*** Opening MATERIAL FOR THE TASK ***
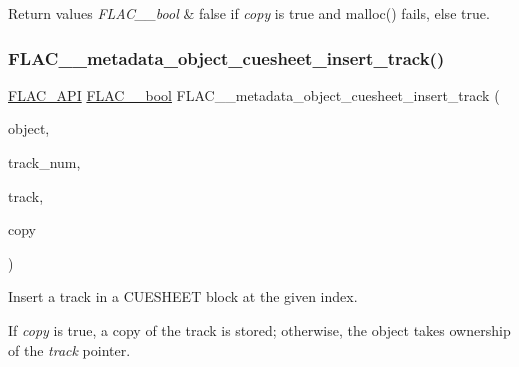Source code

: \begin{DoxyRetVals}{Return values}
{\em F\+L\+A\+C\+\_\+\+\_\+bool} & {\ttfamily false} if {\itshape copy} is {\ttfamily true} and malloc() fails, else {\ttfamily true}. \\
\hline
\end{DoxyRetVals}
\mbox{\label{group__flac__metadata__object_ga5dbdffac2cd7e327f711103c15e015ac}} 
\subsubsection{\texorpdfstring{FLAC\_\_metadata\_object\_cuesheet\_insert\_track()}{FLAC\_\_metadata\_object\_cuesheet\_insert\_track()}}
{\footnotesize\ttfamily \mbox{\hyperlink{group__flac__export_ga56ca07df8a23310707732b1c0007d6f5}{F\+L\+A\+C\+\_\+\+A\+PI}} \mbox{\hyperlink{ordinals_8h_a95103469f1cbd78b8cf250194985b34e}{F\+L\+A\+C\+\_\+\+\_\+bool}} F\+L\+A\+C\+\_\+\+\_\+metadata\+\_\+object\+\_\+cuesheet\+\_\+insert\+\_\+track (\begin{DoxyParamCaption}\item[{\mbox{\hyperlink{struct_f_l_a_c_____stream_metadata}{F\+L\+A\+C\+\_\+\+\_\+\+Stream\+Metadata}} $\ast$}]{object,  }\item[{unsigned}]{track\+\_\+num,  }\item[{\mbox{\hyperlink{struct_f_l_a_c_____stream_metadata___cue_sheet___track}{F\+L\+A\+C\+\_\+\+\_\+\+Stream\+Metadata\+\_\+\+Cue\+Sheet\+\_\+\+Track}} $\ast$}]{track,  }\item[{\mbox{\hyperlink{ordinals_8h_a95103469f1cbd78b8cf250194985b34e}{F\+L\+A\+C\+\_\+\+\_\+bool}}}]{copy }\end{DoxyParamCaption})}

Insert a track in a C\+U\+E\+S\+H\+E\+ET block at the given index.

If {\itshape copy} is {\ttfamily true}, a copy of the track is stored; otherwise, the object takes ownership of the {\itshape track} pointer.



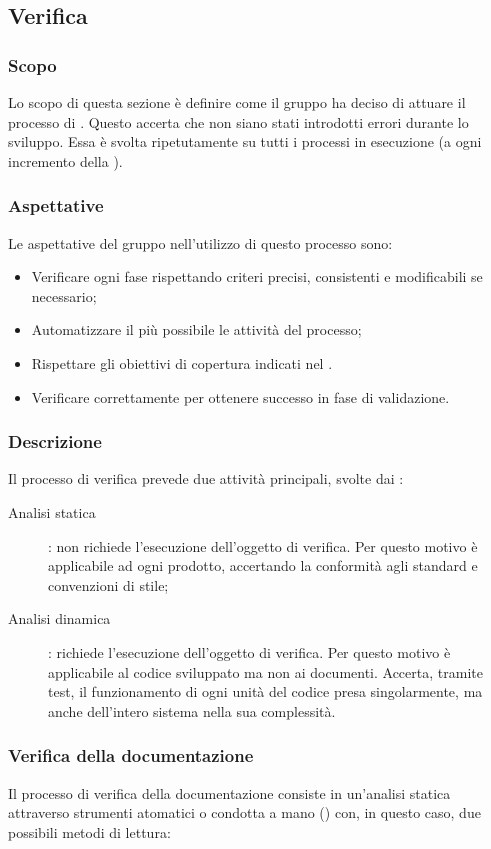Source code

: \subsection{Verifica}
\subsubsection{Scopo}
Lo scopo di questa sezione è definire come il gruppo ha deciso di attuare il processo di . Questo accerta che non siano stati introdotti errori durante lo sviluppo. Essa è svolta ripetutamente su tutti i processi in esecuzione (a ogni incremento della ).

\subsubsection{Aspettative}
Le aspettative del gruppo \Gruppo{} nell'utilizzo di questo processo sono:
\begin{itemize}
	\item Verificare ogni fase rispettando criteri precisi, consistenti e modificabili se necessario;
	\item Automatizzare il più possibile le attività del processo;
	\item Rispettare gli obiettivi di copertura indicati nel \PdQv.
	\item Verificare correttamente per ottenere successo in fase di validazione.
\end{itemize}

\subsubsection{Descrizione}
Il processo di verifica prevede due attività principali, svolte dai  :
\begin{description}
	\item[Analisi statica] : non richiede l'esecuzione dell'oggetto di verifica. Per questo motivo è applicabile ad ogni prodotto, accertando la conformità agli standard e convenzioni di stile;
	\item[Analisi dinamica] : richiede l'esecuzione dell'oggetto di verifica. Per questo motivo è applicabile al codice sviluppato ma non ai documenti. Accerta, tramite test, il funzionamento di ogni unità del codice presa singolarmente, ma anche dell'intero sistema nella sua complessità.
\end{description}

\subsubsection{Verifica della documentazione}
Il processo di verifica della documentazione consiste in un'analisi statica attraverso strumenti atomatici o condotta a mano () con, in questo caso, due possibili metodi di lettura:   

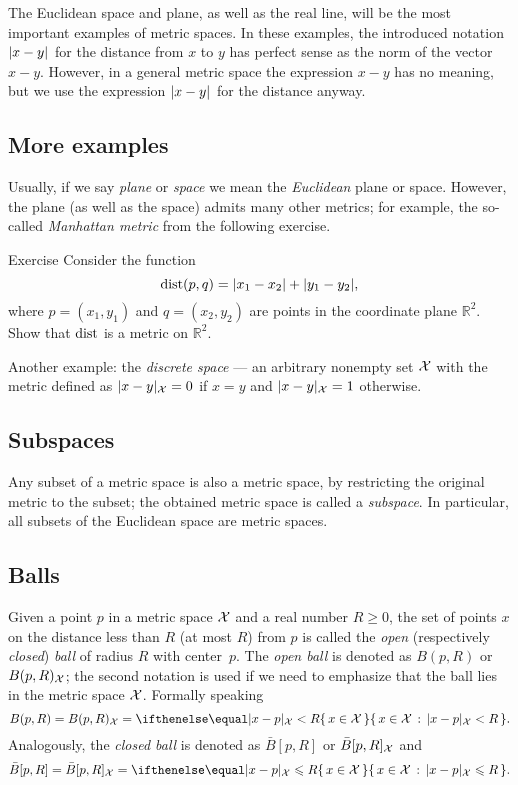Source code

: The Euclidean space and plane, as well as the real line, will be the most important examples of metric spaces.
In these examples, the introduced notation $\dist{x}{y}{}$ for the distance from $x$ to $y$ has perfect sense as the norm of the vector $x-y$.
However, in a general metric space the expression $x-y$ has no meaning, but we use the expression $\dist{x}{y}{}$ for the distance anyway.

\subsection*{More examples}

Usually, if we say {}\emph{plane} or {}\emph{space} we mean the {}\emph{Euclidean} plane or space.
However, the plane (as well as the space) admits many other metrics; for example, the so-called {}\emph{Manhattan metric} from the following exercise.

\begin{thm}{Exercise}\label{ex:ell-infty}
Consider the function
$$\mathop{\rm dist}\nolimits(p,q)=|x_1-x_2|+|y_1-y_2|,$$
where $p=(x_1,y_1)$ and $q=(x_2,y_2)$ are points in the coordinate plane $\mathbb{R}^2$.
Show that $\mathop{\rm dist}\nolimits$ is a metric on $\mathbb{R}^2$.
\end{thm}

Another example: the {}\emph{discrete space} --- an arbitrary nonempty set $\mathcal{X}$ with the metric defined as $\dist{x}{y}{\spc{X}}=0$ if $x=y$ and $\dist{x}{y}{\spc{X}}=1$ otherwise.

\subsection*{Subspaces}
Any subset of a metric space is also a metric space, by restricting the original metric to the subset;
the obtained metric space is called a {}\emph{subspace}.
In particular, all subsets of the Euclidean space are metric spaces.

\subsection*{Balls}
Given a point $p$ in a metric space $\mathcal{X}$ and a real number $R\ge 0$, the set of points $x$ on the distance less than $R$ (at most $R$) from $p$ is called the \emph{open} (respectively \emph{closed}) {}\emph{ball} of radius $R$ with center~$p$.
The {}\emph{open ball} is denoted as $B(p,R)$ or $B(p,R)_{\mathcal{X}}$;
the second notation is used if we need to emphasize that the ball lies in the metric space $\mathcal{X}$.
Formally speaking
\[B(p,R)=B(p,R)_{\spc{X}}=\set{x\in \spc{X}}{\dist{x}{p}{\spc{X}}< R}.\]
Analogously, the {}\emph{closed ball} is denoted as $\bar B[p,R]$ or $\bar B[p,R]_{\mathcal{X}}$ and
\[\bar B[p,R]=\bar B[p,R]_{\spc{X}}=\set{x\in \spc{X}}{\dist{x}{p}{\spc{X}}\le R}.\]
*** Closing MATERIAL FOR THE TASK ***
§ GOAL OF THE EXERCISE
What is needed here is an exact repetition of the listing above, pictures excluded.

§ TASK RESPONSE
Source code

: \begin{DoxyRetVals}{Return values}
{\em F\+L\+A\+C\+\_\+\+\_\+bool} & {\ttfamily false} if {\itshape copy} is {\ttfamily true} and malloc() fails, else {\ttfamily true}. \\
\hline
\end{DoxyRetVals}
\mbox{\label{group__flac__metadata__object_ga5dbdffac2cd7e327f711103c15e015ac}} 
\subsubsection{\texorpdfstring{FLAC\_\_metadata\_object\_cuesheet\_insert\_track()}{FLAC\_\_metadata\_object\_cuesheet\_insert\_track()}}
{\footnotesize\ttfamily \mbox{\hyperlink{group__flac__export_ga56ca07df8a23310707732b1c0007d6f5}{F\+L\+A\+C\+\_\+\+A\+PI}} \mbox{\hyperlink{ordinals_8h_a95103469f1cbd78b8cf250194985b34e}{F\+L\+A\+C\+\_\+\+\_\+bool}} F\+L\+A\+C\+\_\+\+\_\+metadata\+\_\+object\+\_\+cuesheet\+\_\+insert\+\_\+track (\begin{DoxyParamCaption}\item[{\mbox{\hyperlink{struct_f_l_a_c_____stream_metadata}{F\+L\+A\+C\+\_\+\+\_\+\+Stream\+Metadata}} $\ast$}]{object,  }\item[{unsigned}]{track\+\_\+num,  }\item[{\mbox{\hyperlink{struct_f_l_a_c_____stream_metadata___cue_sheet___track}{F\+L\+A\+C\+\_\+\+\_\+\+Stream\+Metadata\+\_\+\+Cue\+Sheet\+\_\+\+Track}} $\ast$}]{track,  }\item[{\mbox{\hyperlink{ordinals_8h_a95103469f1cbd78b8cf250194985b34e}{F\+L\+A\+C\+\_\+\+\_\+bool}}}]{copy }\end{DoxyParamCaption})}

Insert a track in a C\+U\+E\+S\+H\+E\+ET block at the given index.

If {\itshape copy} is {\ttfamily true}, a copy of the track is stored; otherwise, the object takes ownership of the {\itshape track} pointer.



Source code

: \subsection{Verifica}
\subsubsection{Scopo}
Lo scopo di questa sezione è definire come il gruppo ha deciso di attuare il processo di . Questo accerta che non siano stati introdotti errori durante lo sviluppo. Essa è svolta ripetutamente su tutti i processi in esecuzione (a ogni incremento della ).

\subsubsection{Aspettative}
Le aspettative del gruppo \Gruppo{} nell'utilizzo di questo processo sono:
\begin{itemize}
	\item Verificare ogni fase rispettando criteri precisi, consistenti e modificabili se necessario;
	\item Automatizzare il più possibile le attività del processo;
	\item Rispettare gli obiettivi di copertura indicati nel \PdQv.
	\item Verificare correttamente per ottenere successo in fase di validazione.
\end{itemize}

\subsubsection{Descrizione}
Il processo di verifica prevede due attività principali, svolte dai  :
\begin{description}
	\item[Analisi statica] : non richiede l'esecuzione dell'oggetto di verifica. Per questo motivo è applicabile ad ogni prodotto, accertando la conformità agli standard e convenzioni di stile;
	\item[Analisi dinamica] : richiede l'esecuzione dell'oggetto di verifica. Per questo motivo è applicabile al codice sviluppato ma non ai documenti. Accerta, tramite test, il funzionamento di ogni unità del codice presa singolarmente, ma anche dell'intero sistema nella sua complessità.
\end{description}

\subsubsection{Verifica della documentazione}
Il processo di verifica della documentazione consiste in un'analisi statica attraverso strumenti atomatici o condotta a mano () con, in questo caso, due possibili metodi di lettura:   

Source code

: The Euclidean space and plane, as well as the real line, will be the most important examples of metric spaces.
In these examples, the introduced notation $\dist{x}{y}{}$ for the distance from $x$ to $y$ has perfect sense as the norm of the vector $x-y$.
However, in a general metric space the expression $x-y$ has no meaning, but we use the expression $\dist{x}{y}{}$ for the distance anyway.

\subsection*{More examples}

Usually, if we say {}\emph{plane} or {}\emph{space} we mean the {}\emph{Euclidean} plane or space.
However, the plane (as well as the space) admits many other metrics; for example, the so-called {}\emph{Manhattan metric} from the following exercise.

\begin{thm}{Exercise}\label{ex:ell-infty}
Consider the function
$$\mathop{\rm dist}\nolimits(p,q)=|x_1-x_2|+|y_1-y_2|,$$
where $p=(x_1,y_1)$ and $q=(x_2,y_2)$ are points in the coordinate plane $\mathbb{R}^2$.
Show that $\mathop{\rm dist}\nolimits$ is a metric on $\mathbb{R}^2$.
\end{thm}

Another example: the {}\emph{discrete space} --- an arbitrary nonempty set $\mathcal{X}$ with the metric defined as $\dist{x}{y}{\spc{X}}=0$ if $x=y$ and $\dist{x}{y}{\spc{X}}=1$ otherwise.

\subsection*{Subspaces}
Any subset of a metric space is also a metric space, by restricting the original metric to the subset;
the obtained metric space is called a {}\emph{subspace}.
In particular, all subsets of the Euclidean space are metric spaces.

\subsection*{Balls}
Given a point $p$ in a metric space $\mathcal{X}$ and a real number $R\ge 0$, the set of points $x$ on the distance less than $R$ (at most $R$) from $p$ is called the \emph{open} (respectively \emph{closed}) {}\emph{ball} of radius $R$ with center~$p$.
The {}\emph{open ball} is denoted as $B(p,R)$ or $B(p,R)_{\mathcal{X}}$;
the second notation is used if we need to emphasize that the ball lies in the metric space $\mathcal{X}$.
Formally speaking
\[B(p,R)=B(p,R)_{\spc{X}}=\set{x\in \spc{X}}{\dist{x}{p}{\spc{X}}< R}.\]
Analogously, the {}\emph{closed ball} is denoted as $\bar B[p,R]$ or $\bar B[p,R]_{\mathcal{X}}$ and
\[\bar B[p,R]=\bar B[p,R]_{\spc{X}}=\set{x\in \spc{X}}{\dist{x}{p}{\spc{X}}\le R}.\]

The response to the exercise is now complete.